DATA SHOWN:
- - - - -

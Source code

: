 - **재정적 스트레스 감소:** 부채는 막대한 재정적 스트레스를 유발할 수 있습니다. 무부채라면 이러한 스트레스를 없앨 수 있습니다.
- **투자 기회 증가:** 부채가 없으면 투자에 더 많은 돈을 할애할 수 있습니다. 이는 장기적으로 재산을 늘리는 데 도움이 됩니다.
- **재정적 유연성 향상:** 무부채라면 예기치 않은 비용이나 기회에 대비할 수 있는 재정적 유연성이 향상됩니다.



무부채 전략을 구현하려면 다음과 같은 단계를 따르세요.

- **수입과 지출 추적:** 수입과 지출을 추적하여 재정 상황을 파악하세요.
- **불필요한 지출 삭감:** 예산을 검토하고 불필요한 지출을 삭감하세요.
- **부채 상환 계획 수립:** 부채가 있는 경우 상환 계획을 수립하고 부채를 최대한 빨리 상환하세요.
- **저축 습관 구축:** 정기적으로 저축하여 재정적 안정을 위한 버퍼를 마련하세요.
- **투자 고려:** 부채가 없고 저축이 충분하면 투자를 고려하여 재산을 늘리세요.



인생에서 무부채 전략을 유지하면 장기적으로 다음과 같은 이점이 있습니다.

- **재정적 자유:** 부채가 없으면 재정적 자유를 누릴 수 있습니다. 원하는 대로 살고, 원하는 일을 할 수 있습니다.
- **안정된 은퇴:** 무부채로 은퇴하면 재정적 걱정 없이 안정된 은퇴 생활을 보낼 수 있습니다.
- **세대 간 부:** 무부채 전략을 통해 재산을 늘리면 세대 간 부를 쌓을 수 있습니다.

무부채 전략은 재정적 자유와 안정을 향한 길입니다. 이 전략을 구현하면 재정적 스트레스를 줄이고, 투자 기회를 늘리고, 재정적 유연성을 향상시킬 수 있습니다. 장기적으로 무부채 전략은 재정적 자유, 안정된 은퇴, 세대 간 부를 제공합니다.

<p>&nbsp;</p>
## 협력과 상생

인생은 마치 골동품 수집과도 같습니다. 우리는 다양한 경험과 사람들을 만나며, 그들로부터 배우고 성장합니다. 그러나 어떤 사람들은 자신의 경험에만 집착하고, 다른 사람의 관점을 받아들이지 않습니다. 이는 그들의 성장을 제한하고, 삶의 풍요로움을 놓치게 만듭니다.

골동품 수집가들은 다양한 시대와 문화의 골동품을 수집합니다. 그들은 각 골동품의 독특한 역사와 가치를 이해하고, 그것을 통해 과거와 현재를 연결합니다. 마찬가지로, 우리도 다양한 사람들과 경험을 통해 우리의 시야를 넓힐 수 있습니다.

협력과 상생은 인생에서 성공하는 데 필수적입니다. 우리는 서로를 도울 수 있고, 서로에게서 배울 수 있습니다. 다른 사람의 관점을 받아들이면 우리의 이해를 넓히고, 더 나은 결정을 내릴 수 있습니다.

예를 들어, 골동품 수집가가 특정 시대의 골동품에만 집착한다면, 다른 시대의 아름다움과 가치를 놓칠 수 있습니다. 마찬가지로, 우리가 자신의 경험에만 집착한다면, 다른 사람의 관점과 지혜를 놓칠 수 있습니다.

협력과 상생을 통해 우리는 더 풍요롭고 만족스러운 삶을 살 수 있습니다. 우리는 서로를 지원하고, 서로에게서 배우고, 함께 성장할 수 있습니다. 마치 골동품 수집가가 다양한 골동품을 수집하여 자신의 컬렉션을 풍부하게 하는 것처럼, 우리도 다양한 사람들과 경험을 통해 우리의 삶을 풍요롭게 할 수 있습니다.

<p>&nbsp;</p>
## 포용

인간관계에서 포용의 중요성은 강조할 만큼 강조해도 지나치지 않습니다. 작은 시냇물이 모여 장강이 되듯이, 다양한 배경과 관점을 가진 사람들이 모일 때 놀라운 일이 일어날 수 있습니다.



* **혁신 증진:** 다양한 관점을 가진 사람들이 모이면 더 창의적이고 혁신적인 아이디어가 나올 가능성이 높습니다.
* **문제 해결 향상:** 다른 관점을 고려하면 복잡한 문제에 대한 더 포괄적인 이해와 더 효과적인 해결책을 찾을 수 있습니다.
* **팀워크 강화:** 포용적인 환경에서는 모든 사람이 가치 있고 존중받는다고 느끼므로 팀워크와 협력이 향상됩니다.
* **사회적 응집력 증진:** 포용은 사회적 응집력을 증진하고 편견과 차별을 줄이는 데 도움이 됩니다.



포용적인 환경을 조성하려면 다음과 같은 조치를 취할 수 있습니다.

- - - - -

WHAT YOU ARE ASKED TO DO:
Everything from the line containing "인생에서 무부채 전략을 유지하면 장기적으로 다음과 같은 이점이 있습니다." to the end of the data above should be quoted exactly, please, both ends included, and nothing outside that span.

ANSWER SECTION:
인생에서 무부채 전략을 유지하면 장기적으로 다음과 같은 이점이 있습니다.

- **재정적 자유:** 부채가 없으면 재정적 자유를 누릴 수 있습니다. 원하는 대로 살고, 원하는 일을 할 수 있습니다.
- **안정된 은퇴:** 무부채로 은퇴하면 재정적 걱정 없이 안정된 은퇴 생활을 보낼 수 있습니다.
- **세대 간 부:** 무부채 전략을 통해 재산을 늘리면 세대 간 부를 쌓을 수 있습니다.

무부채 전략은 재정적 자유와 안정을 향한 길입니다. 이 전략을 구현하면 재정적 스트레스를 줄이고, 투자 기회를 늘리고, 재정적 유연성을 향상시킬 수 있습니다. 장기적으로 무부채 전략은 재정적 자유, 안정된 은퇴, 세대 간 부를 제공합니다.

<p>&nbsp;</p>
## 협력과 상생

인생은 마치 골동품 수집과도 같습니다. 우리는 다양한 경험과 사람들을 만나며, 그들로부터 배우고 성장합니다. 그러나 어떤 사람들은 자신의 경험에만 집착하고, 다른 사람의 관점을 받아들이지 않습니다. 이는 그들의 성장을 제한하고, 삶의 풍요로움을 놓치게 만듭니다.

골동품 수집가들은 다양한 시대와 문화의 골동품을 수집합니다. 그들은 각 골동품의 독특한 역사와 가치를 이해하고, 그것을 통해 과거와 현재를 연결합니다. 마찬가지로, 우리도 다양한 사람들과 경험을 통해 우리의 시야를 넓힐 수 있습니다.

협력과 상생은 인생에서 성공하는 데 필수적입니다. 우리는 서로를 도울 수 있고, 서로에게서 배울 수 있습니다. 다른 사람의 관점을 받아들이면 우리의 이해를 넓히고, 더 나은 결정을 내릴 수 있습니다.

예를 들어, 골동품 수집가가 특정 시대의 골동품에만 집착한다면, 다른 시대의 아름다움과 가치를 놓칠 수 있습니다. 마찬가지로, 우리가 자신의 경험에만 집착한다면, 다른 사람의 관점과 지혜를 놓칠 수 있습니다.

협력과 상생을 통해 우리는 더 풍요롭고 만족스러운 삶을 살 수 있습니다. 우리는 서로를 지원하고, 서로에게서 배우고, 함께 성장할 수 있습니다. 마치 골동품 수집가가 다양한 골동품을 수집하여 자신의 컬렉션을 풍부하게 하는 것처럼, 우리도 다양한 사람들과 경험을 통해 우리의 삶을 풍요롭게 할 수 있습니다.

<p>&nbsp;</p>
## 포용

인간관계에서 포용의 중요성은 강조할 만큼 강조해도 지나치지 않습니다. 작은 시냇물이 모여 장강이 되듯이, 다양한 배경과 관점을 가진 사람들이 모일 때 놀라운 일이 일어날 수 있습니다.



* **혁신 증진:** 다양한 관점을 가진 사람들이 모이면 더 창의적이고 혁신적인 아이디어가 나올 가능성이 높습니다.
* **문제 해결 향상:** 다른 관점을 고려하면 복잡한 문제에 대한 더 포괄적인 이해와 더 효과적인 해결책을 찾을 수 있습니다.
* **팀워크 강화:** 포용적인 환경에서는 모든 사람이 가치 있고 존중받는다고 느끼므로 팀워크와 협력이 향상됩니다.
* **사회적 응집력 증진:** 포용은 사회적 응집력을 증진하고 편견과 차별을 줄이는 데 도움이 됩니다.



포용적인 환경을 조성하려면 다음과 같은 조치를 취할 수 있습니다.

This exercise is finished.